Insurer reports big rise in profit

AIA Group Ltd, the third-largest Asia-based insurer by market value, posted a larger-than-expected 22 percent increase in full-year profit, led by business growth in China. Net income rose to $3.45 billion (3 billion euros), or 28.73 cents a share, in the 12 months to November, from $2.82 billion, or 23.5 cents a share, a year earlier, the Hong Kong-based insurer said. The value of new business, a measure of future profitability of new policies, rose 24 percent to $1.85 billion. Mark Tucker, the chief executive officer, is credited with boosting the number of agents, improving their productivity and shifting toward more profitable products since taking over months before AIA went public in October 2010.

Finance house assets rise 13.9 percent

The total assets of China's financial institutions amounted to 170 trillion yuan ($27 trillion) at the end of January, up 13.9 percent year-on-year. Their total liabilities rose 13.4 percent to 157.18 trillion yuan during the same period, the China Banking Regulatory Commission said. The assets of large State-owned commercial banks were worth 68.04 trillion yuan on Jan 31, accounting for 40 percent of the total. The commission said commercial banks recorded non-performing loans of 842.6 billion yuan by Dec 31 as the ratio of such loans reached 1.25 percent, 25 basis points higher than at the beginning of last year.

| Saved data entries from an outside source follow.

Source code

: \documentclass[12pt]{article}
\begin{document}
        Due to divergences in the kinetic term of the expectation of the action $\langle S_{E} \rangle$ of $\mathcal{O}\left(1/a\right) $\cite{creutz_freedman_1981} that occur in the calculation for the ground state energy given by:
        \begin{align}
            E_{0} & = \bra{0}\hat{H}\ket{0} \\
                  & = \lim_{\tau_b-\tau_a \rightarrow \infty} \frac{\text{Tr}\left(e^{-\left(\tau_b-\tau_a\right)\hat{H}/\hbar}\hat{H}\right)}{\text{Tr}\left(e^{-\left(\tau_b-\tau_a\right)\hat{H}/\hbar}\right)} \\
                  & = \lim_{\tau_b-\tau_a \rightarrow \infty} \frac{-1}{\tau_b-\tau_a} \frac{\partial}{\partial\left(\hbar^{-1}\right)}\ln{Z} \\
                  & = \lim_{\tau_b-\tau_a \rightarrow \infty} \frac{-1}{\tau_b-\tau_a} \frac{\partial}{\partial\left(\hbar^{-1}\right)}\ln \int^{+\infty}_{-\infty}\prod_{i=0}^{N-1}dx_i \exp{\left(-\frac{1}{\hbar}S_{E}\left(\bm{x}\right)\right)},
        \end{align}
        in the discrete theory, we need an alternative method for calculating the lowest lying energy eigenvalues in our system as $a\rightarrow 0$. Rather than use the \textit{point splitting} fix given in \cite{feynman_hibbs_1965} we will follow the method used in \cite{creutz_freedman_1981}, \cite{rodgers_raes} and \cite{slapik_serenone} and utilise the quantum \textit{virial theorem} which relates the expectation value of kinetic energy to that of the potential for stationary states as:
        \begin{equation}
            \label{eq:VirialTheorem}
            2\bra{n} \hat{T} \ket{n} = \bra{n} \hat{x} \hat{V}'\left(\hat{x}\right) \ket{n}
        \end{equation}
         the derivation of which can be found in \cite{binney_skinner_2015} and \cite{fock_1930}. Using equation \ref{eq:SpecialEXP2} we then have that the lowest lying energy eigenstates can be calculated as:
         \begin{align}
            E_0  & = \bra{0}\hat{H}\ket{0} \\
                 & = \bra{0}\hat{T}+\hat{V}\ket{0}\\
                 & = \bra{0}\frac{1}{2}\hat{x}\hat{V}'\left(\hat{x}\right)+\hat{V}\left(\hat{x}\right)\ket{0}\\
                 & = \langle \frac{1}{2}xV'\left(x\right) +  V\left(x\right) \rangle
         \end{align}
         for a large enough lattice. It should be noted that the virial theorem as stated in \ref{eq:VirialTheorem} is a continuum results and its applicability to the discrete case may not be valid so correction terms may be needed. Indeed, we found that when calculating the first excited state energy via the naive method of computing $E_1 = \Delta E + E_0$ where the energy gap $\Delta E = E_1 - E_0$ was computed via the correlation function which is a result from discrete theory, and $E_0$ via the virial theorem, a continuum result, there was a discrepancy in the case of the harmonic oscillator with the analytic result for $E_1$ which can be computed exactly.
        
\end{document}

Access threshold rules for engine makers

The government is likely to publish access threshold rules for the internal combustion engine industry soon, according to a China Securities News report, citing a source with the Ministry of Industry and Information Technology. A previous draft of the rules stipulated that the fixed-asset investment of an internal combustion engine maker in its R&D unit should be no less than 100 million yuan ($15.9 million; 14.2 million euros), and that for fuel system, pressurization system, and after-treatment system suppliers should be no less than 50 million yuan. Moreover, every year enterprises should spend more than 3 percent of their gross sales revenue on developing their products and improving their processes.

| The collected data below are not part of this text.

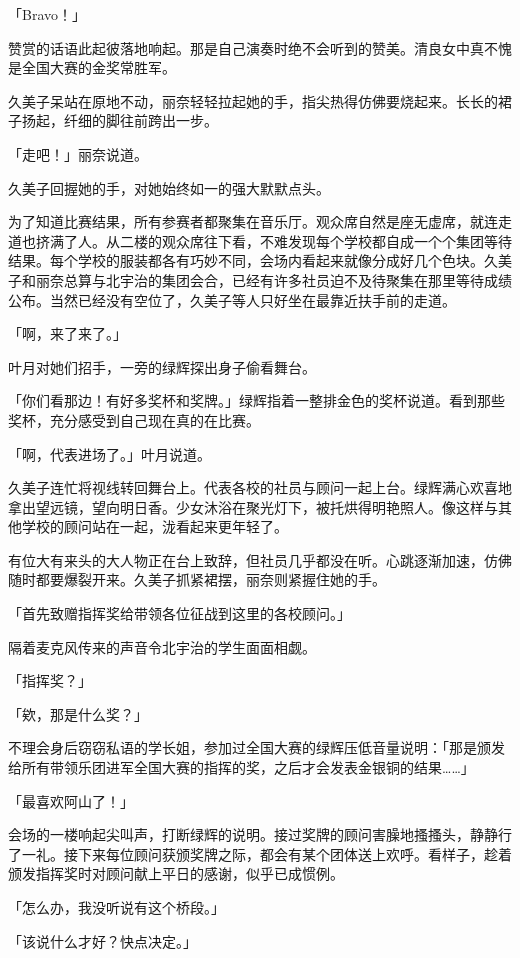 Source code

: \documentclass[UTF8]{ctexart}
\begin{document}
    「Bravo！」 

    赞赏的话语此起彼落地响起。那是自己演奏时绝不会听到的赞美。清良女中真不愧是全国大赛的金奖常胜军。 

    久美子呆站在原地不动，丽奈轻轻拉起她的手，指尖热得仿佛要烧起来。长长的裙子扬起，纤细的脚往前跨出一步。 

    「走吧！」丽奈说道。 

    久美子回握她的手，对她始终如一的强大默默点头。 

    为了知道比赛结果，所有参赛者都聚集在音乐厅。观众席自然是座无虚席，就连走道也挤满了人。从二楼的观众席往下看，不难发现每个学校都自成一个个集团等待结果。每个学校的服装都各有巧妙不同，会场内看起来就像分成好几个色块。久美子和丽奈总算与北宇治的集团会合，已经有许多社员迫不及待聚集在那里等待成绩公布。当然已经没有空位了，久美子等人只好坐在最靠近扶手前的走道。 

    「啊，来了来了。」 

    叶月对她们招手，一旁的绿辉探出身子偷看舞台。 

    「你们看那边！有好多奖杯和奖牌。」绿辉指着一整排金色的奖杯说道。看到那些奖杯，充分感受到自己现在真的在比赛。 

    「啊，代表进场了。」叶月说道。 

    久美子连忙将视线转回舞台上。代表各校的社员与顾问一起上台。绿辉满心欢喜地拿出望远镜，望向明日香。少女沐浴在聚光灯下，被托烘得明艳照人。像这样与其他学校的顾问站在一起，泷看起来更年轻了。 

    有位大有来头的大人物正在台上致辞，但社员几乎都没在听。心跳逐渐加速，仿佛随时都要爆裂开来。久美子抓紧裙摆，丽奈则紧握住她的手。 

    「首先致赠指挥奖给带领各位征战到这里的各校顾问。」 

    隔着麦克风传来的声音令北宇治的学生面面相觑。 

    「指挥奖？」 

    「欸，那是什么奖？」 

    不理会身后窃窃私语的学长姐，参加过全国大赛的绿辉压低音量说明：「那是颁发给所有带领乐团进军全国大赛的指挥的奖，之后才会发表金银铜的结果……」 

    「最喜欢阿山了！」 

    会场的一楼响起尖叫声，打断绿辉的说明。接过奖牌的顾问害臊地搔搔头，静静行了一礼。接下来每位顾问获颁奖牌之际，都会有某个团体送上欢呼。看样子，趁着颁发指挥奖时对顾问献上平日的感谢，似乎已成惯例。 

    「怎么办，我没听说有这个桥段。」 

    「该说什么才好？快点决定。」 
\end{document}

Lenovo charts plan to challenge Xiaomi

Lenovo Group Ltd plans to challenge Xiaomi Corp in the world's largest smartphone market by focusing more on online sales after demand from Web shoppers brought a successful return of its Motorola brand to China. "We're going head to head" with Xiaomi, Liu Jun, president of Lenovo's mobile business group, said in an interview at the Mobile World Congress in Barcelona. "They have the advantage that they did a very good job in the online market. Lenovo's advantages are hardware, supply chain and innovation."